Segment Open

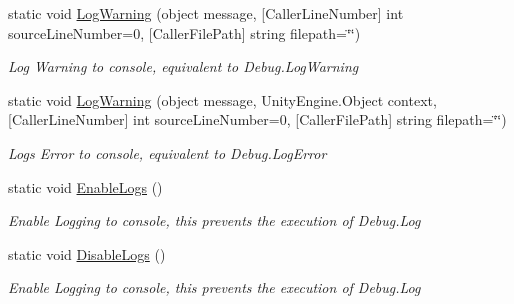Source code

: \begin{DoxyCompactItemize}
static void \mbox{\hyperlink{class_s_u_t_log_manager_a3a440d408789e18d9d98c23be1109d97}{Log\+Warning}} (object message, \mbox{[}Caller\+Line\+Number\mbox{]} int source\+Line\+Number=0, \mbox{[}Caller\+File\+Path\mbox{]} string filepath=\char`\"{}\char`\"{})
\begin{DoxyCompactList}\small\item\em Log Warning to console, equivalent to Debug.\+Log\+Warning \end{DoxyCompactList}\item 
static void \mbox{\hyperlink{class_s_u_t_log_manager_ae55b8669d4549670220c65ec6125a46a}{Log\+Warning}} (object message, Unity\+Engine.\+Object context, \mbox{[}Caller\+Line\+Number\mbox{]} int source\+Line\+Number=0, \mbox{[}Caller\+File\+Path\mbox{]} string filepath=\char`\"{}\char`\"{})
\begin{DoxyCompactList}\small\item\em Logs Error to console, equivalent to Debug.\+Log\+Error \end{DoxyCompactList}\item 
static void \mbox{\hyperlink{class_s_u_t_log_manager_a5493cf91256613ca690ed94a977647ff}{Enable\+Logs}} ()
\begin{DoxyCompactList}\small\item\em Enable Logging to console, this prevents the execution of Debug.\+Log \end{DoxyCompactList}\item 
static void \mbox{\hyperlink{class_s_u_t_log_manager_aefe5c2647d1f89847c677317b0106fb4}{Disable\+Logs}} ()
\begin{DoxyCompactList}\small\item\em Enable Logging to console, this prevents the execution of Debug.\+Log \end{DoxyCompactList}\end{DoxyCompactItemize}
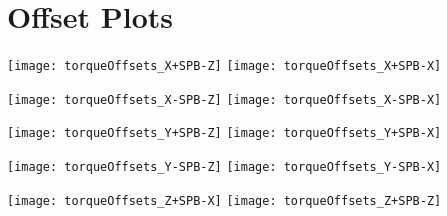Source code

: 
\chapter{Offset Plots}

\texttt{[image: torqueOffsets\_X+SPB-Z]}
\texttt{[image: torqueOffsets\_X+SPB-X]}

\texttt{[image: torqueOffsets\_X-SPB-Z]}
\texttt{[image: torqueOffsets\_X-SPB-X]}

\texttt{[image: torqueOffsets\_Y+SPB-Z]}
\texttt{[image: torqueOffsets\_Y+SPB-X]}

\texttt{[image: torqueOffsets\_Y-SPB-Z]}
\texttt{[image: torqueOffsets\_Y-SPB-X]}

\texttt{[image: torqueOffsets\_Z+SPB-X]}
\texttt{[image: torqueOffsets\_Z+SPB-Z]}


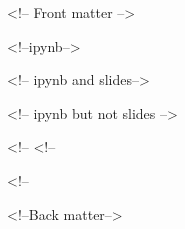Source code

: <!-- Front matter -->


 <!--ipynb-->

 <!-- ipynb and slides-->

\else <!-- ipynb but not slides -->

\endif 
\else <!--%
 <!--%

\endif



\else

\endif
\else <!--%

\endif
\endif

<!--Back matter-->




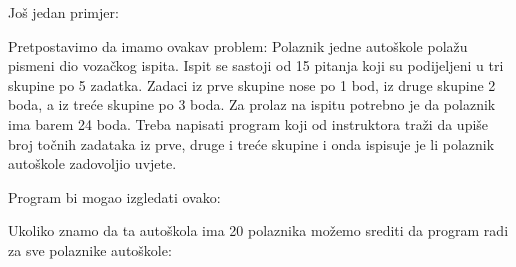 Jo\v{s} jedan primjer:

Pretpostavimo da imamo ovakav problem:
Polaznik jedne auto\v{s}kole pola\v{z}u pismeni dio voza\v{c}kog ispita.
Ispit se sastoji od 15 pitanja koji su podijeljeni u tri skupine po 5 zadatka.
Zadaci iz prve skupine nose po 1 bod, iz druge skupine 2 boda, a iz tre\'{c}e
skupine po 3 boda. Za prolaz na ispitu potrebno je da polaznik ima barem 24 boda.
Treba napisati program koji od instruktora tra\v{z}i da upi\v{s}e broj to\v{c}nih
zadataka iz prve, druge i tre\'{c}e skupine i onda ispisuje je li polaznik
auto\v{s}kole zadovoljio uvjete.

Program bi mogao izgledati ovako:


Ukoliko znamo da ta auto\v{s}kola ima 20 polaznika mo\v{z}emo srediti da program
radi za sve polaznike auto\v{s}kole:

Segment Closed

:: EXERCISE REQUIREMENTS ::
Set down all the entries exactly as they appear, but skip any pictures.

:: ANSWER BELOW ::
Source code

: \begin{DoxyCompactItemize}
static void \mbox{\hyperlink{class_s_u_t_log_manager_a3a440d408789e18d9d98c23be1109d97}{Log\+Warning}} (object message, \mbox{[}Caller\+Line\+Number\mbox{]} int source\+Line\+Number=0, \mbox{[}Caller\+File\+Path\mbox{]} string filepath=\char`\"{}\char`\"{})
\begin{DoxyCompactList}\small\item\em Log Warning to console, equivalent to Debug.\+Log\+Warning \end{DoxyCompactList}\item 
static void \mbox{\hyperlink{class_s_u_t_log_manager_ae55b8669d4549670220c65ec6125a46a}{Log\+Warning}} (object message, Unity\+Engine.\+Object context, \mbox{[}Caller\+Line\+Number\mbox{]} int source\+Line\+Number=0, \mbox{[}Caller\+File\+Path\mbox{]} string filepath=\char`\"{}\char`\"{})
\begin{DoxyCompactList}\small\item\em Logs Error to console, equivalent to Debug.\+Log\+Error \end{DoxyCompactList}\item 
static void \mbox{\hyperlink{class_s_u_t_log_manager_a5493cf91256613ca690ed94a977647ff}{Enable\+Logs}} ()
\begin{DoxyCompactList}\small\item\em Enable Logging to console, this prevents the execution of Debug.\+Log \end{DoxyCompactList}\item 
static void \mbox{\hyperlink{class_s_u_t_log_manager_aefe5c2647d1f89847c677317b0106fb4}{Disable\+Logs}} ()
\begin{DoxyCompactList}\small\item\em Enable Logging to console, this prevents the execution of Debug.\+Log \end{DoxyCompactList}\end{DoxyCompactItemize}
Source code

: 
\chapter{Offset Plots}

\texttt{[image: torqueOffsets\_X+SPB-Z]}
\texttt{[image: torqueOffsets\_X+SPB-X]}

\texttt{[image: torqueOffsets\_X-SPB-Z]}
\texttt{[image: torqueOffsets\_X-SPB-X]}

\texttt{[image: torqueOffsets\_Y+SPB-Z]}
\texttt{[image: torqueOffsets\_Y+SPB-X]}

\texttt{[image: torqueOffsets\_Y-SPB-Z]}
\texttt{[image: torqueOffsets\_Y-SPB-X]}

\texttt{[image: torqueOffsets\_Z+SPB-X]}
\texttt{[image: torqueOffsets\_Z+SPB-Z]}


Source code

: <!-- Front matter -->


 <!--ipynb-->

 <!-- ipynb and slides-->

\else <!-- ipynb but not slides -->

\endif 
\else <!--%
 <!--%

\endif



\else

\endif
\else <!--%

\endif
\endif

<!--Back matter-->




 Jo\v{s} jedan primjer:

Pretpostavimo da imamo ovakav problem:
Polaznik jedne auto\v{s}kole pola\v{z}u pismeni dio voza\v{c}kog ispita.
Ispit se sastoji od 15 pitanja koji su podijeljeni u tri skupine po 5 zadatka.
Zadaci iz prve skupine nose po 1 bod, iz druge skupine 2 boda, a iz tre\'{c}e
skupine po 3 boda. Za prolaz na ispitu potrebno je da polaznik ima barem 24 boda.
Treba napisati program koji od instruktora tra\v{z}i da upi\v{s}e broj to\v{c}nih
zadataka iz prve, druge i tre\'{c}e skupine i onda ispisuje je li polaznik
auto\v{s}kole zadovoljio uvjete.

Program bi mogao izgledati ovako:


Ukoliko znamo da ta auto\v{s}kola ima 20 polaznika mo\v{z}emo srediti da program
radi za sve polaznike auto\v{s}kole:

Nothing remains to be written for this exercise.